EXERCISE PROMPT: Print the data below exactly as it stands, and keep the pictures out.

(Saved data entries)
=== Begin Enclosure ===

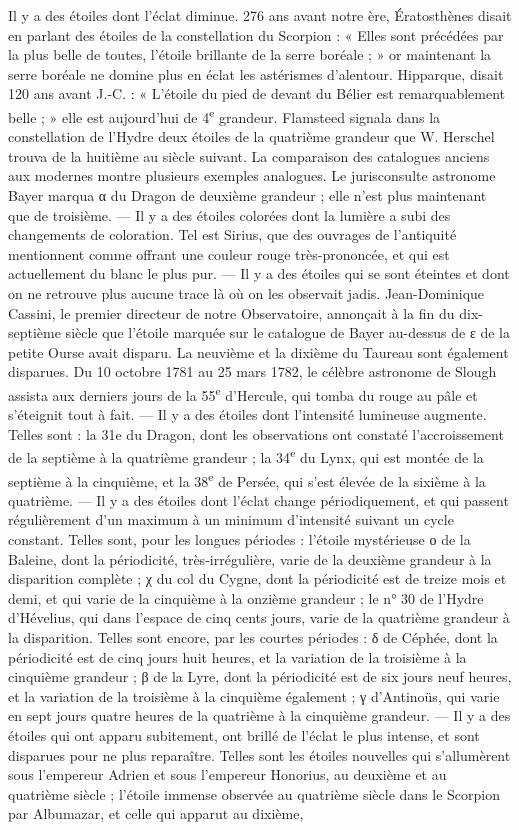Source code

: \documentclass[a4paper, 11pt, oneside]{article}
\begin{document}
Il y a des étoiles dont l'éclat diminue. 276 ans avant notre ère, Ératosthènes disait en parlant des étoiles de la constellation du Scorpion : « Elles sont précédées par la plus belle de toutes, l'étoile brillante de la serre boréale ; » or maintenant la serre boréale ne domine plus en éclat les astérismes d'alentour. Hipparque, disait 120 ans avant J.-C. : « L'étoile du pied de devant du Bélier est remarquablement belle ; » elle est aujourd'hui de 4\textsuperscript{e} grandeur. Flamsteed signala dans la constellation de l'Hydre deux étoiles de la quatrième grandeur que W. Herschel trouva de la huitième au siècle suivant. La comparaison des catalogues anciens aux modernes montre plusieurs exemples analogues. Le jurisconsulte astronome Bayer marqua α du Dragon de deuxième grandeur ; elle n'est plus maintenant que de troisième. --- Il y a des étoiles colorées dont la lumière a subi des changements de coloration. Tel est Sirius, que des ouvrages de l'antiquité mentionnent comme offrant une couleur rouge très-prononcée, et qui est actuellement du blanc le plus pur. --- Il y a des étoiles qui se sont éteintes et dont on ne retrouve plus aucune trace là où on les observait jadis. Jean-Dominique Cassini, le premier directeur de notre Observatoire, annonçait à la fin du dix-septième siècle que l'étoile marquée sur le catalogue de Bayer au-dessus de ε de la petite Ourse avait disparu. La neuvième et la dixième du Taureau sont également disparues. Du 10 octobre 1781 au 25 mars 1782, le célèbre astronome de Slough assista aux derniers jours de la 55\textsuperscript{e} d'Hercule, qui tomba du rouge au pâle et s'éteignit tout à fait. --- Il y a des étoiles dont l'intensité lumineuse augmente. Telles sont : la 31e du Dragon, dont les observations ont constaté l'accroissement de la septième à la quatrième grandeur ; la 34\textsuperscript{e} du Lynx, qui est montée de la septième à la cinquième, et la 38\textsuperscript{e} de Persée, qui s'est élevée de la sixième à la quatrième. --- Il y a des étoiles dont l'éclat change périodiquement, et qui passent régulièrement d'un maximum à un minimum d'intensité suivant un cycle constant. Telles sont, pour les longues périodes : l'étoile mystérieuse ο de la Baleine, dont la périodicité, très-irrégulière, varie de la deuxième grandeur à la disparition complète ; χ du col du Cygne, dont la périodicité est de treize mois et demi, et qui varie de la cinquième à la onzième grandeur ; le n° 30 de l'Hydre d'Hévelius, qui dans l'espace de cinq cents jours, varie de la quatrième grandeur à la disparition. Telles sont encore, par les courtes périodes : δ de Céphée, dont la périodicité est de cinq jours huit heures, et la variation de la troisième à la cinquième grandeur ; β de la Lyre, dont la périodicité est de six jours neuf heures, et la variation de la troisième à la cinquième également ; γ d'Antinoüs, qui varie en sept jours quatre heures de la quatrième à la cinquième grandeur. --- Il y a des étoiles qui ont apparu subitement, ont brillé de l'éclat le plus intense, et sont disparues pour ne plus reparaître. Telles sont les étoiles nouvelles qui s'allumèrent sous l'empereur Adrien et sous l'empereur Honorius, au deuxième et au quatrième siècle ; l'étoile immense observée au quatrième siècle dans le Scorpion par Albumazar, et celle qui apparut au dixième, 
\end{document}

=== End Enclosure ===

RESULT:
Source code

: \documentclass[a4paper, 11pt, oneside]{article}
\begin{document}
Il y a des étoiles dont l'éclat diminue. 276 ans avant notre ère, Ératosthènes disait en parlant des étoiles de la constellation du Scorpion : « Elles sont précédées par la plus belle de toutes, l'étoile brillante de la serre boréale ; » or maintenant la serre boréale ne domine plus en éclat les astérismes d'alentour. Hipparque, disait 120 ans avant J.-C. : « L'étoile du pied de devant du Bélier est remarquablement belle ; » elle est aujourd'hui de 4\textsuperscript{e} grandeur. Flamsteed signala dans la constellation de l'Hydre deux étoiles de la quatrième grandeur que W. Herschel trouva de la huitième au siècle suivant. La comparaison des catalogues anciens aux modernes montre plusieurs exemples analogues. Le jurisconsulte astronome Bayer marqua α du Dragon de deuxième grandeur ; elle n'est plus maintenant que de troisième. --- Il y a des étoiles colorées dont la lumière a subi des changements de coloration. Tel est Sirius, que des ouvrages de l'antiquité mentionnent comme offrant une couleur rouge très-prononcée, et qui est actuellement du blanc le plus pur. --- Il y a des étoiles qui se sont éteintes et dont on ne retrouve plus aucune trace là où on les observait jadis. Jean-Dominique Cassini, le premier directeur de notre Observatoire, annonçait à la fin du dix-septième siècle que l'étoile marquée sur le catalogue de Bayer au-dessus de ε de la petite Ourse avait disparu. La neuvième et la dixième du Taureau sont également disparues. Du 10 octobre 1781 au 25 mars 1782, le célèbre astronome de Slough assista aux derniers jours de la 55\textsuperscript{e} d'Hercule, qui tomba du rouge au pâle et s'éteignit tout à fait. --- Il y a des étoiles dont l'intensité lumineuse augmente. Telles sont : la 31e du Dragon, dont les observations ont constaté l'accroissement de la septième à la quatrième grandeur ; la 34\textsuperscript{e} du Lynx, qui est montée de la septième à la cinquième, et la 38\textsuperscript{e} de Persée, qui s'est élevée de la sixième à la quatrième. --- Il y a des étoiles dont l'éclat change périodiquement, et qui passent régulièrement d'un maximum à un minimum d'intensité suivant un cycle constant. Telles sont, pour les longues périodes : l'étoile mystérieuse ο de la Baleine, dont la périodicité, très-irrégulière, varie de la deuxième grandeur à la disparition complète ; χ du col du Cygne, dont la périodicité est de treize mois et demi, et qui varie de la cinquième à la onzième grandeur ; le n° 30 de l'Hydre d'Hévelius, qui dans l'espace de cinq cents jours, varie de la quatrième grandeur à la disparition. Telles sont encore, par les courtes périodes : δ de Céphée, dont la périodicité est de cinq jours huit heures, et la variation de la troisième à la cinquième grandeur ; β de la Lyre, dont la périodicité est de six jours neuf heures, et la variation de la troisième à la cinquième également ; γ d'Antinoüs, qui varie en sept jours quatre heures de la quatrième à la cinquième grandeur. --- Il y a des étoiles qui ont apparu subitement, ont brillé de l'éclat le plus intense, et sont disparues pour ne plus reparaître. Telles sont les étoiles nouvelles qui s'allumèrent sous l'empereur Adrien et sous l'empereur Honorius, au deuxième et au quatrième siècle ; l'étoile immense observée au quatrième siècle dans le Scorpion par Albumazar, et celle qui apparut au dixième, 
\end{document}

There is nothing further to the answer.